→ TASK STATEMENT: Extract from the entries below, exactly as given, only the lines from the line containing "network looks like" to the line containing "in terms of", both lines included.

*** RECORDED DATA ***

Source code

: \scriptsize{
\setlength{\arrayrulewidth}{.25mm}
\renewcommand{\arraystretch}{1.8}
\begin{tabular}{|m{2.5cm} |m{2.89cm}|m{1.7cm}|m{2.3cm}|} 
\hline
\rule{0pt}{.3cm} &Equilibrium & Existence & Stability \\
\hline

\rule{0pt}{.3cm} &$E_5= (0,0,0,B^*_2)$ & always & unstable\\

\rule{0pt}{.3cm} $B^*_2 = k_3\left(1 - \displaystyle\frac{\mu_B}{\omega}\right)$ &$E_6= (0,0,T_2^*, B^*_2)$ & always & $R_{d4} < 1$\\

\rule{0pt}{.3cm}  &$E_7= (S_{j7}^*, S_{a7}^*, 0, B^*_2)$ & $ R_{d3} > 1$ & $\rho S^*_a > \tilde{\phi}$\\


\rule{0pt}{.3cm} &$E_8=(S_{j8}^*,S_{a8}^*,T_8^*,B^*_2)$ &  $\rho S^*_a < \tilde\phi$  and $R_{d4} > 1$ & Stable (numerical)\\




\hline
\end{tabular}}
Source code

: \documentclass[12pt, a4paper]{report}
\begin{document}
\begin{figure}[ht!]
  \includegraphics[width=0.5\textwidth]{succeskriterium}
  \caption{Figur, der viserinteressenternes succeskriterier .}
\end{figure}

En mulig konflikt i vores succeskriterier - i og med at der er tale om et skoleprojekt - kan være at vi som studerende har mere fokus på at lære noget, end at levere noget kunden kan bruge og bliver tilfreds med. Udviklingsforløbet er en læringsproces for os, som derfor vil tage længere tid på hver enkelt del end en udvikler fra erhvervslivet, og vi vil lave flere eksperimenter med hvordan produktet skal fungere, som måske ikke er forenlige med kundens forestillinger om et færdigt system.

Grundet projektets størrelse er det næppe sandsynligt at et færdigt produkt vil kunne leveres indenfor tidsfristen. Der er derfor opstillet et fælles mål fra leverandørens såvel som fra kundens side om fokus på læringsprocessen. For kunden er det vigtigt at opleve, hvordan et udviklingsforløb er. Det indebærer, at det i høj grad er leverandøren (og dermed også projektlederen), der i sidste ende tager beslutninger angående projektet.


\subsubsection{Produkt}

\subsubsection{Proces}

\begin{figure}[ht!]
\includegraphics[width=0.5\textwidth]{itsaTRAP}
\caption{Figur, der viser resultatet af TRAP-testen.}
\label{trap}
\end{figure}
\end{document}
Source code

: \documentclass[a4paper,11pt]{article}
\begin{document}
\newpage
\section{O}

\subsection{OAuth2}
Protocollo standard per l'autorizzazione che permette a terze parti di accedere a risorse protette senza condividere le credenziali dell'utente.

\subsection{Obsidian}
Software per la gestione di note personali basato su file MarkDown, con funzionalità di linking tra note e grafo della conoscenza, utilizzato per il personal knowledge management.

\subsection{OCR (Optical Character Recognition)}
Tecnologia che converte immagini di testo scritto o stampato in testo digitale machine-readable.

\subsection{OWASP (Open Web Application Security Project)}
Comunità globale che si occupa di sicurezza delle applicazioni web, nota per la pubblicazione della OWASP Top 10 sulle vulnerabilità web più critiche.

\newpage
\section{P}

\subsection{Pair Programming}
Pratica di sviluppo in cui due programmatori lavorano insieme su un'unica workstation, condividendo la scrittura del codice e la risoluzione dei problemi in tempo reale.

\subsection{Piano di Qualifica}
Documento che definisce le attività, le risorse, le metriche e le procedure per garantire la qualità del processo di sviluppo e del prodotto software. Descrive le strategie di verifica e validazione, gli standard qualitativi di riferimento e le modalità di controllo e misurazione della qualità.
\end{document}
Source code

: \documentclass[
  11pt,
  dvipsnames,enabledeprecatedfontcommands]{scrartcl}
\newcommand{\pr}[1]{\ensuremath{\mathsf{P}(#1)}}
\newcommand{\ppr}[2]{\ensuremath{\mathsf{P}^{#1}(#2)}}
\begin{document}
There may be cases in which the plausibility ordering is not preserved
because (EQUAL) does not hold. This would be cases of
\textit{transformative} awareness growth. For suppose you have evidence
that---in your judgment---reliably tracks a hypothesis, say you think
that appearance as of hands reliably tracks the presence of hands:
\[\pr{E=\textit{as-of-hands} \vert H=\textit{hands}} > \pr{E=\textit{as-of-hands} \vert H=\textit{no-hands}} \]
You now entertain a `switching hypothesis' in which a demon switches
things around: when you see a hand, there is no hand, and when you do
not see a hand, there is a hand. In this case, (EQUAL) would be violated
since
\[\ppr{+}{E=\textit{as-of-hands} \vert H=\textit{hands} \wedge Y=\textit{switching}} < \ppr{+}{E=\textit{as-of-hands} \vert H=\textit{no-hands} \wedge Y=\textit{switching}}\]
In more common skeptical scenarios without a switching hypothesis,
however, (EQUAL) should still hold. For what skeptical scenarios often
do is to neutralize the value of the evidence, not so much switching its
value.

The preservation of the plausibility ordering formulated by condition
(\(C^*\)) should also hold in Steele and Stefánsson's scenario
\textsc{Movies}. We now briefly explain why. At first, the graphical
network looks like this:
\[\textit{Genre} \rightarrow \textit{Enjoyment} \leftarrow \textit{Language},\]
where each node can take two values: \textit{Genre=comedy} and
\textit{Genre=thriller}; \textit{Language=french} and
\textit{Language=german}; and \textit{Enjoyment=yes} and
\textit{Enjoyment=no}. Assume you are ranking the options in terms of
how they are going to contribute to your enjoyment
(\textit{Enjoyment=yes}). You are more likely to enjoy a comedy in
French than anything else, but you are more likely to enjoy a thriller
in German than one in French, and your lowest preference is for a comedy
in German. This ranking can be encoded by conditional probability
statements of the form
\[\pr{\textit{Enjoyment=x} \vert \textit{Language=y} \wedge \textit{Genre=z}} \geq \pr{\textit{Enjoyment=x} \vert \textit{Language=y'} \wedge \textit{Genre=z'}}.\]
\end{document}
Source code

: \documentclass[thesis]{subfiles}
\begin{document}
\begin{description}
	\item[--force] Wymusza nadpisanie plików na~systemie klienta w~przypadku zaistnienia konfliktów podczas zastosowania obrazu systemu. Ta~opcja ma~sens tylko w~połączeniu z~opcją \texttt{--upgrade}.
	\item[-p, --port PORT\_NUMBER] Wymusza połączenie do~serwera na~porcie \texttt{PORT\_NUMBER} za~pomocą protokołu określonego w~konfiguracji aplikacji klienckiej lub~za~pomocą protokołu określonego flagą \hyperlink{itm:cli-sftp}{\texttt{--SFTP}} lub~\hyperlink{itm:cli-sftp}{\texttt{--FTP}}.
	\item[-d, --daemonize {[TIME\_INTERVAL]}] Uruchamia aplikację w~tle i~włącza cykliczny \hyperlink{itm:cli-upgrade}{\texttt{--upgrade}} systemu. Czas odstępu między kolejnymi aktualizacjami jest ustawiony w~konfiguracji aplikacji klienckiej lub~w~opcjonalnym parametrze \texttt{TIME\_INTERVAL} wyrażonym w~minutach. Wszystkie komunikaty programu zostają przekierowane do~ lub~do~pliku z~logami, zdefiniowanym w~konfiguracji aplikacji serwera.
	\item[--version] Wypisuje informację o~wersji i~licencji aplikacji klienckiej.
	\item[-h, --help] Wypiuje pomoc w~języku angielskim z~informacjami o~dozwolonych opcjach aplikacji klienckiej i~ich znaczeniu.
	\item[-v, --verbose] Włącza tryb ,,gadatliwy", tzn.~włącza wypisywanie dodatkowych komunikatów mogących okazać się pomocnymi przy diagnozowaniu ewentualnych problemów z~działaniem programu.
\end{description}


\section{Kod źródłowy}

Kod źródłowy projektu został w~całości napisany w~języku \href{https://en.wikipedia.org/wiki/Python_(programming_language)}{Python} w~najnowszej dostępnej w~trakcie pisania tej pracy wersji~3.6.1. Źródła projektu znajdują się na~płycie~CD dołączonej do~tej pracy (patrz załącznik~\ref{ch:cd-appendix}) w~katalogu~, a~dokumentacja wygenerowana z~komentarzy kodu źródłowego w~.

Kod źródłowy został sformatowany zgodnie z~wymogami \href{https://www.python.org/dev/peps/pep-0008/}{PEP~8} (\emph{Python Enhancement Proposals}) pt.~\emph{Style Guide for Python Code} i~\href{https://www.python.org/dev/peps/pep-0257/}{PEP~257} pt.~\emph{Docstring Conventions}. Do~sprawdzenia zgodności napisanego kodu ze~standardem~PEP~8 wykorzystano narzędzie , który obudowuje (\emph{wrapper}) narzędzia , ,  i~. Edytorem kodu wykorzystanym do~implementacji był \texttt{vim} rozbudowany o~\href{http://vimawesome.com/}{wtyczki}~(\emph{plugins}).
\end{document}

*** End of RECORDED DATA ***

→ EXERCISE OUTPUT:
network looks like this:
\[\textit{Genre} \rightarrow \textit{Enjoyment} \leftarrow \textit{Language},\]
where each node can take two values: \textit{Genre=comedy} and
\textit{Genre=thriller}; \textit{Language=french} and
\textit{Language=german}; and \textit{Enjoyment=yes} and
\textit{Enjoyment=no}. Assume you are ranking the options in terms of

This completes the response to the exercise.